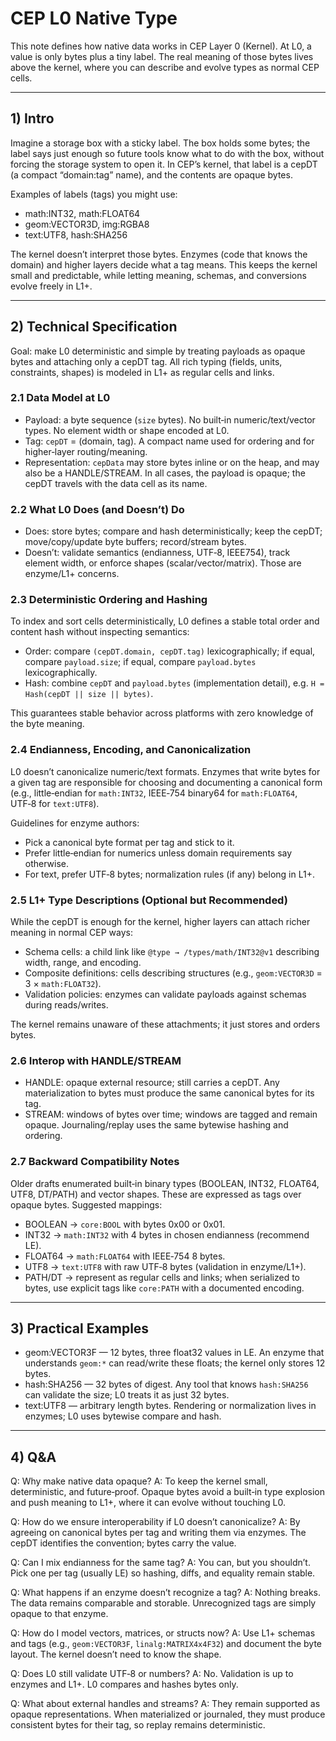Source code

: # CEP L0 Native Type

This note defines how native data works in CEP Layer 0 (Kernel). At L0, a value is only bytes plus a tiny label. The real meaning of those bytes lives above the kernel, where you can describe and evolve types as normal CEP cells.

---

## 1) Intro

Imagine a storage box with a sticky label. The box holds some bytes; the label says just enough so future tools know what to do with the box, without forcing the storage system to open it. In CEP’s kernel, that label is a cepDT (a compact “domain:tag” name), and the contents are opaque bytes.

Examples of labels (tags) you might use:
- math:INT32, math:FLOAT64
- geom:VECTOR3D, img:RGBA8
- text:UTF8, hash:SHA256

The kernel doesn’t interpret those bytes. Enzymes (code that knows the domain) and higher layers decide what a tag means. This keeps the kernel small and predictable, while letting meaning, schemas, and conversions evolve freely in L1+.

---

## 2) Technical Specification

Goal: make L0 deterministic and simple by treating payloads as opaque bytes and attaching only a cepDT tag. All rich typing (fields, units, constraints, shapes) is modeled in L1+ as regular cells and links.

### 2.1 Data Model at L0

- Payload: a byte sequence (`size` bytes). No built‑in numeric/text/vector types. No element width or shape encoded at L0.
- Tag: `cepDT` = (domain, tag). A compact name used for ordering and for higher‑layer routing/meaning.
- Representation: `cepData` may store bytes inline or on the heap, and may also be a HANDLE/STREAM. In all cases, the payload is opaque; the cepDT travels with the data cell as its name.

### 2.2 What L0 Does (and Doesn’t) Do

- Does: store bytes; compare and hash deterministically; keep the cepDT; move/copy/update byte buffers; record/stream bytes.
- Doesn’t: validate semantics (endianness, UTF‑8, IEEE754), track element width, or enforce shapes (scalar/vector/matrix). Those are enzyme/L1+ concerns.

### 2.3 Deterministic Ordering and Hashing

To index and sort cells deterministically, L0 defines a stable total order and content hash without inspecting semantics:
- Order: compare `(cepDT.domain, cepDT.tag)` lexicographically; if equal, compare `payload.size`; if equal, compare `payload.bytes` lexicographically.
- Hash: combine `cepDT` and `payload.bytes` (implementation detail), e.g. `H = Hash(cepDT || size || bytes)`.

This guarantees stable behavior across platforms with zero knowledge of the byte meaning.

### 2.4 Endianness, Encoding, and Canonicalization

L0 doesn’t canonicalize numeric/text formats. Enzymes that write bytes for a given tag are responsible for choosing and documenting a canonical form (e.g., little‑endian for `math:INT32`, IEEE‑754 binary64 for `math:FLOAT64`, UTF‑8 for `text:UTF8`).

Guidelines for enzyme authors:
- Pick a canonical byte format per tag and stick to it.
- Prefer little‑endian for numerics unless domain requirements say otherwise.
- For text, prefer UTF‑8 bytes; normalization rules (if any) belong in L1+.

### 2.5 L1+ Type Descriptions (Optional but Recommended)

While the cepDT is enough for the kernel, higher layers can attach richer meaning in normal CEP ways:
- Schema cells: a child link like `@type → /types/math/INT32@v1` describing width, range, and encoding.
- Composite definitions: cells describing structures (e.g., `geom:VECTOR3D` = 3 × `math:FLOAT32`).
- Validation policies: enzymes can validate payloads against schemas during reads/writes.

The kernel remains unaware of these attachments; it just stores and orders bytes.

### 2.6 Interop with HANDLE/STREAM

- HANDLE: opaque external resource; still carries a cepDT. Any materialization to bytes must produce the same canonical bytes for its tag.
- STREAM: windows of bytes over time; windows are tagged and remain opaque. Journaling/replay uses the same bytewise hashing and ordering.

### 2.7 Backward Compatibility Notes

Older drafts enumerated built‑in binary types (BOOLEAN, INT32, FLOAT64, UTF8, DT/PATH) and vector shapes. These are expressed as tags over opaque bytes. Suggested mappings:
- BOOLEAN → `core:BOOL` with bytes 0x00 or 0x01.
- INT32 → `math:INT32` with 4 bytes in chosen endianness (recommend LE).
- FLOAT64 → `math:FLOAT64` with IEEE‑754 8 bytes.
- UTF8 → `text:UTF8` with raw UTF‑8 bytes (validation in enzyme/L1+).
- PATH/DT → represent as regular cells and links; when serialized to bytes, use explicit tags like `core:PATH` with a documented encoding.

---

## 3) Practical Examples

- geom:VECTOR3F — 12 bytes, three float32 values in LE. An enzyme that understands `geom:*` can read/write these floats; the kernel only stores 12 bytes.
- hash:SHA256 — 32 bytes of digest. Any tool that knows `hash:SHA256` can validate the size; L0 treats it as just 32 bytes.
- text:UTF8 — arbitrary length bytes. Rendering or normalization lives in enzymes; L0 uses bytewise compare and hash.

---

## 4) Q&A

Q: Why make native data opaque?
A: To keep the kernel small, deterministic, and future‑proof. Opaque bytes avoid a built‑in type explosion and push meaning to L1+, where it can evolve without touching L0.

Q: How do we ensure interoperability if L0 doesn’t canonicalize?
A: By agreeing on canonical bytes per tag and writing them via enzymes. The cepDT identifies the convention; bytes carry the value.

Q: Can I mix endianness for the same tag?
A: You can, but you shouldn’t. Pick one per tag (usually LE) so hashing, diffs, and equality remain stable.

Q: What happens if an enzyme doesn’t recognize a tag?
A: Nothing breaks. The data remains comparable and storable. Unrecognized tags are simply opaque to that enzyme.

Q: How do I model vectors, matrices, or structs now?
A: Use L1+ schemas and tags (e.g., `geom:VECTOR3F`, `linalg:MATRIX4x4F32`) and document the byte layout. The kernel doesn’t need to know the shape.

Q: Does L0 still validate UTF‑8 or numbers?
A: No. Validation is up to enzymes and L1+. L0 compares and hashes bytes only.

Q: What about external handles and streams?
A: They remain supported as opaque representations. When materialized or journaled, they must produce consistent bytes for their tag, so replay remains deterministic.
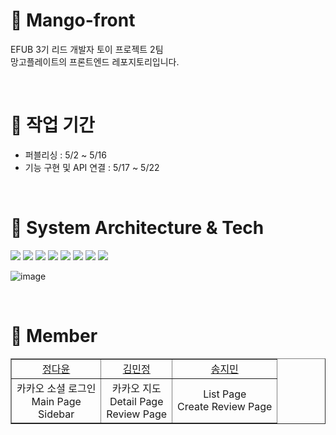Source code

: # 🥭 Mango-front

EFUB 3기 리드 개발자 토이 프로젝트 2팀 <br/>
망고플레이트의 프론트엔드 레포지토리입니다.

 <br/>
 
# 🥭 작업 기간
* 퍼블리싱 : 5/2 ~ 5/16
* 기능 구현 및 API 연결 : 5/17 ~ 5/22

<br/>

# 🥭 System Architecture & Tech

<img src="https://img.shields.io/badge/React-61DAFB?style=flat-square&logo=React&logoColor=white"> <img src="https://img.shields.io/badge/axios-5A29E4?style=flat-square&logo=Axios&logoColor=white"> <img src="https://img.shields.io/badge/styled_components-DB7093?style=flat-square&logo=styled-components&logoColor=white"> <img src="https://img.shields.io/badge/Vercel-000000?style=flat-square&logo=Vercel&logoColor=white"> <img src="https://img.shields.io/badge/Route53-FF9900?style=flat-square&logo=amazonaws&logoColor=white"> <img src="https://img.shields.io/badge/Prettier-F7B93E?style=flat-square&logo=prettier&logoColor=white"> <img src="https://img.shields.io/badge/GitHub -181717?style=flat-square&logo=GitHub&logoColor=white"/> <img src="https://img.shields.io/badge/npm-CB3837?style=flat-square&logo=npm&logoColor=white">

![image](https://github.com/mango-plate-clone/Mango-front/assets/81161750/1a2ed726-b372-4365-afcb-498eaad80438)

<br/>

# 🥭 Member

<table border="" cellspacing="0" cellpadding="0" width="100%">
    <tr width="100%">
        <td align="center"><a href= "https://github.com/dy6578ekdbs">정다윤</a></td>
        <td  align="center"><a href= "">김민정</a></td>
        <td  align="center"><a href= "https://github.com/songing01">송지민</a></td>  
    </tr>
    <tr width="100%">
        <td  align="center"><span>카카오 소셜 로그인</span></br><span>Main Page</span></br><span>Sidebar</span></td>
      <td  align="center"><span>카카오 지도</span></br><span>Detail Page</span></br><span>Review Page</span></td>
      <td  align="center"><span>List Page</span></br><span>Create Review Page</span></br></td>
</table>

▬▬▬

What you are asked to do
Using the entries above, return exactly the lines from the line with "- Payload: a" to the line with "- Validation policies: enzymes", counting both of those lines.

Exercise result
- Payload: a byte sequence (`size` bytes). No built‑in numeric/text/vector types. No element width or shape encoded at L0.
- Tag: `cepDT` = (domain, tag). A compact name used for ordering and for higher‑layer routing/meaning.
- Representation: `cepData` may store bytes inline or on the heap, and may also be a HANDLE/STREAM. In all cases, the payload is opaque; the cepDT travels with the data cell as its name.

### 2.2 What L0 Does (and Doesn’t) Do

- Does: store bytes; compare and hash deterministically; keep the cepDT; move/copy/update byte buffers; record/stream bytes.
- Doesn’t: validate semantics (endianness, UTF‑8, IEEE754), track element width, or enforce shapes (scalar/vector/matrix). Those are enzyme/L1+ concerns.

### 2.3 Deterministic Ordering and Hashing

To index and sort cells deterministically, L0 defines a stable total order and content hash without inspecting semantics:
- Order: compare `(cepDT.domain, cepDT.tag)` lexicographically; if equal, compare `payload.size`; if equal, compare `payload.bytes` lexicographically.
- Hash: combine `cepDT` and `payload.bytes` (implementation detail), e.g. `H = Hash(cepDT || size || bytes)`.

This guarantees stable behavior across platforms with zero knowledge of the byte meaning.

### 2.4 Endianness, Encoding, and Canonicalization

L0 doesn’t canonicalize numeric/text formats. Enzymes that write bytes for a given tag are responsible for choosing and documenting a canonical form (e.g., little‑endian for `math:INT32`, IEEE‑754 binary64 for `math:FLOAT64`, UTF‑8 for `text:UTF8`).

Guidelines for enzyme authors:
- Pick a canonical byte format per tag and stick to it.
- Prefer little‑endian for numerics unless domain requirements say otherwise.
- For text, prefer UTF‑8 bytes; normalization rules (if any) belong in L1+.

### 2.5 L1+ Type Descriptions (Optional but Recommended)

While the cepDT is enough for the kernel, higher layers can attach richer meaning in normal CEP ways:
- Schema cells: a child link like `@type → /types/math/INT32@v1` describing width, range, and encoding.
- Composite definitions: cells describing structures (e.g., `geom:VECTOR3D` = 3 × `math:FLOAT32`).
- Validation policies: enzymes can validate payloads against schemas during reads/writes.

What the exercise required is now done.